Jury Out on Serbia’s Botched ‘Reform’ of Judges

April 10, 2012

By Balkan Investigative Reporting Network

As the row over the selection of judges in Serbia shows no sign of ending, the Judicial Council, the body tasked with sorting it out, remains hopelessly compromised, its own credibility in tatters.

More than two years since Serbia’s government began trumpeting its judicial reforms, hailing a victory for the principle of lustration and a break with an old and compromised system, the chorus of criticism of those reforms has grown stronger.

Brickbats have come thick and fast from the international community, legal experts and the judges themselves.

Criticism has prompted a fresh look into the process of appointing judges. But the main judicial body tasked with sorting out the errors, the High Judicial Council, is itself under attack, and the complaints have not gone away.

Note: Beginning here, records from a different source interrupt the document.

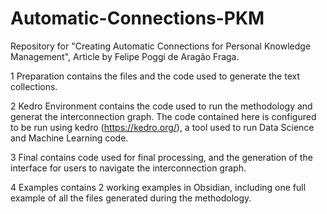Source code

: # Automatic-Connections-PKM
Repository for "Creating Automatic Connections for Personal Knowledge Management", Article by Felipe Poggi de Aragão Fraga.

1 Preparation contains the files and the code used to generate the text collections.

2 Kedro Environment contains the code used to run the methodology and generat the interconnection graph. The code contained here is configured to be run using kedro (https://kedro.org/), a tool used to run Data Science and Machine Learning code.

3 Final contains code used for final processing, and the generation of the interface for users to navigate the interconnection graph. 

4 Examples contains 2 working examples in Obsidian, including one full example of all the files generated during the methodology.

Meanwhile the fact the whole process of decision-making remains totally hidden from the public has fed suspicion that too much in the world of the Serbian judiciary goes on behind closed doors. 

Flawed from day one:

The process of reforming the corpus of judges in Serbia began in 2008, when the Judicial Council was tasked with examining the country’s entire quota of judges, about 3,000 in all, re-electing those it deemed suitable.

The process finished in January 2010, by which time more than 800 of the 3,000 had lost their jobs.

About 90 per cent of the rejects then either appealed to the Constitutional Court in Serbia or the European Court for Human Rights in Strasbourg. 

But in December 2010, three months after Serbia’s Constitutional Court started discussing the appeals, the government changed the law and gave the task to High Judicial Council.

Thus, all the complaints were returned to the same body about whose decision the rejected judges were complaining.

Since then, while deciding which judges will be appointed and who remains dismissed, the Judicial Council has been accused of not respecting its own criteria, of sacking good judges for political reasons and of promoting others with deeply problematic records – and of doing all this far from the public eye.

The High Judicial Council was supposed to take into account five criteria when evaluating judges: qualifications, integrity, competence, diligence and efficiency.

It did not help matters that the letter sent to all the rejects was a template with an identical formal explanation.

This provoked an outcry, as those who had been rejected were entitled by law to get a written explanation of their wrongdoing.  

At this point Europe became involved. The European Commission Progress Report on Serbia for 2010 expressed “serious concern” about the judges’ reappointment procedure.

It pointed to problems in the selection of members of the Judicial Council, lack of clear criteria in decision-making and allegations of political influence.

The work of the Judicial Council was seen as especially compromised because all sessions and voting were pronounced an official secret, so that members are banned from talking about what goes on.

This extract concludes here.